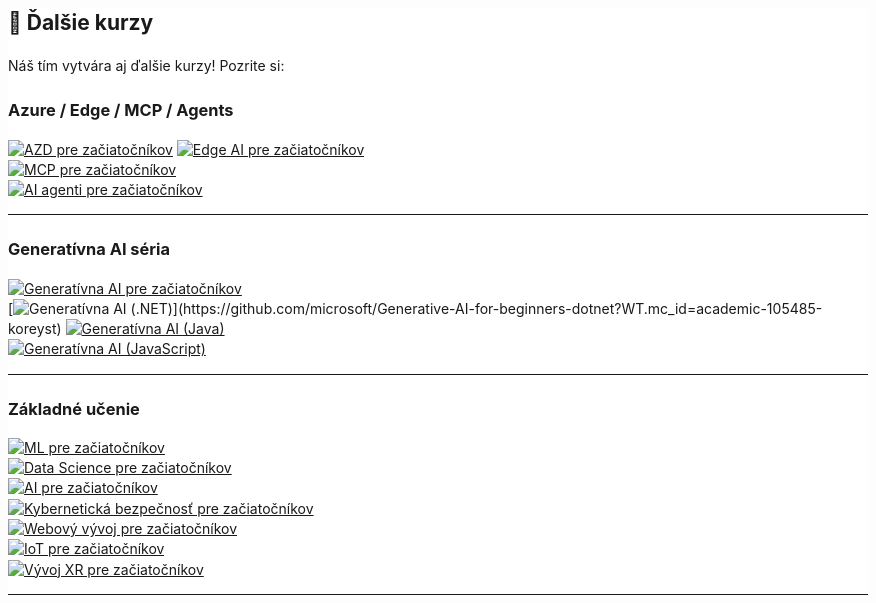
## 🎒 Ďalšie kurzy

Náš tím vytvára aj ďalšie kurzy! Pozrite si:

### Azure / Edge / MCP / Agents
[![AZD pre začiatočníkov](https://img.shields.io/badge/AZD%20for%20Beginners-0078D4?style=for-the-badge&labelColor=E5E7EB&color=0078D4)](https://github.com/microsoft/AZD-for-beginners?WT.mc_id=academic-105485-koreyst)
[![Edge AI pre začiatočníkov](https://img.shields.io/badge/Edge%20AI%20pre%20začiatočníkov-00B8E4?style=for-the-badge&labelColor=E5E7EB&color=00B8E4)](https://github.com/microsoft/edgeai-for-beginners?WT.mc_id=academic-105485-koreyst)  
[![MCP pre začiatočníkov](https://img.shields.io/badge/MCP%20pre%20začiatočníkov-009688?style=for-the-badge&labelColor=E5E7EB&color=009688)](https://github.com/microsoft/mcp-for-beginners?WT.mc_id=academic-105485-koreyst)  
[![AI agenti pre začiatočníkov](https://img.shields.io/badge/AI%20agenti%20pre%20začiatočníkov-00C49A?style=for-the-badge&labelColor=E5E7EB&color=00C49A)](https://github.com/microsoft/ai-agents-for-beginners?WT.mc_id=academic-105485-koreyst)  

---

### Generatívna AI séria  
[![Generatívna AI pre začiatočníkov](https://img.shields.io/badge/Generatívna%20AI%20pre%20začiatočníkov-8B5CF6?style=for-the-badge&labelColor=E5E7EB&color=8B5CF6)](https://github.com/microsoft/generative-ai-for-beginners?WT.mc_id=academic-105485-koreyst)  
[![Generatívna AI (.NET)](https://img.shields.io/badge/Generatívna%20AI%20(.NET)-9333EA?style=for-the-badge&labelColor=E5E7EB&color=9333EA)](https://github.com/microsoft/Generative-AI-for-beginners-dotnet?WT.mc_id=academic-105485-koreyst)  
[![Generatívna AI (Java)](https://img.shields.io/badge/Generatívna%20AI%20(Java)-C084FC?style=for-the-badge&labelColor=E5E7EB&color=C084FC)](https://github.com/microsoft/generative-ai-for-beginners-java?WT.mc_id=academic-105485-koreyst)  
[![Generatívna AI (JavaScript)](https://img.shields.io/badge/Generatívna%20AI%20(JavaScript)-E879F9?style=for-the-badge&labelColor=E5E7EB&color=E879F9)](https://github.com/microsoft/generative-ai-with-javascript?WT.mc_id=academic-105485-koreyst)  

---

### Základné učenie  
[![ML pre začiatočníkov](https://img.shields.io/badge/ML%20pre%20začiatočníkov-22C55E?style=for-the-badge&labelColor=E5E7EB&color=22C55E)](https://aka.ms/ml-beginners?WT.mc_id=academic-105485-koreyst)  
[![Data Science pre začiatočníkov](https://img.shields.io/badge/Data%20Science%20pre%20začiatočníkov-84CC16?style=for-the-badge&labelColor=E5E7EB&color=84CC16)](https://aka.ms/datascience-beginners?WT.mc_id=academic-105485-koreyst)  
[![AI pre začiatočníkov](https://img.shields.io/badge/AI%20pre%20začiatočníkov-A3E635?style=for-the-badge&labelColor=E5E7EB&color=A3E635)](https://aka.ms/ai-beginners?WT.mc_id=academic-105485-koreyst)  
[![Kybernetická bezpečnosť pre začiatočníkov](https://img.shields.io/badge/Kybernetická%20bezpečnosť%20pre%20začiatočníkov-F97316?style=for-the-badge&labelColor=E5E7EB&color=F97316)](https://github.com/microsoft/Security-101?WT.mc_id=academic-96948-sayoung)  
[![Webový vývoj pre začiatočníkov](https://img.shields.io/badge/Webový%20vývoj%20pre%20začiatočníkov-EC4899?style=for-the-badge&labelColor=E5E7EB&color=EC4899)](https://aka.ms/webdev-beginners?WT.mc_id=academic-105485-koreyst)  
[![IoT pre začiatočníkov](https://img.shields.io/badge/IoT%20pre%20začiatočníkov-14B8A6?style=for-the-badge&labelColor=E5E7EB&color=14B8A6)](https://aka.ms/iot-beginners?WT.mc_id=academic-105485-koreyst)  
[![Vývoj XR pre začiatočníkov](https://img.shields.io/badge/Vývoj%20XR%20pre%20začiatočníkov-38BDF8?style=for-the-badge&labelColor=E5E7EB&color=38BDF8)](https://github.com/microsoft/xr-development-for-beginners?WT.mc_id=academic-105485-koreyst)  

---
● ● ● ● ● ● ●
-- Prompt --
Return a copy of each line in the records above that has "Edge" in it.

-- Problem solution --
### Azure / Edge / MCP / Agents
[![Edge AI pre začiatočníkov](https://img.shields.io/badge/Edge%20AI%20pre%20začiatočníkov-00B8E4?style=for-the-badge&labelColor=E5E7EB&color=00B8E4)](https://github.com/microsoft/edgeai-for-beginners?WT.mc_id=academic-105485-koreyst)  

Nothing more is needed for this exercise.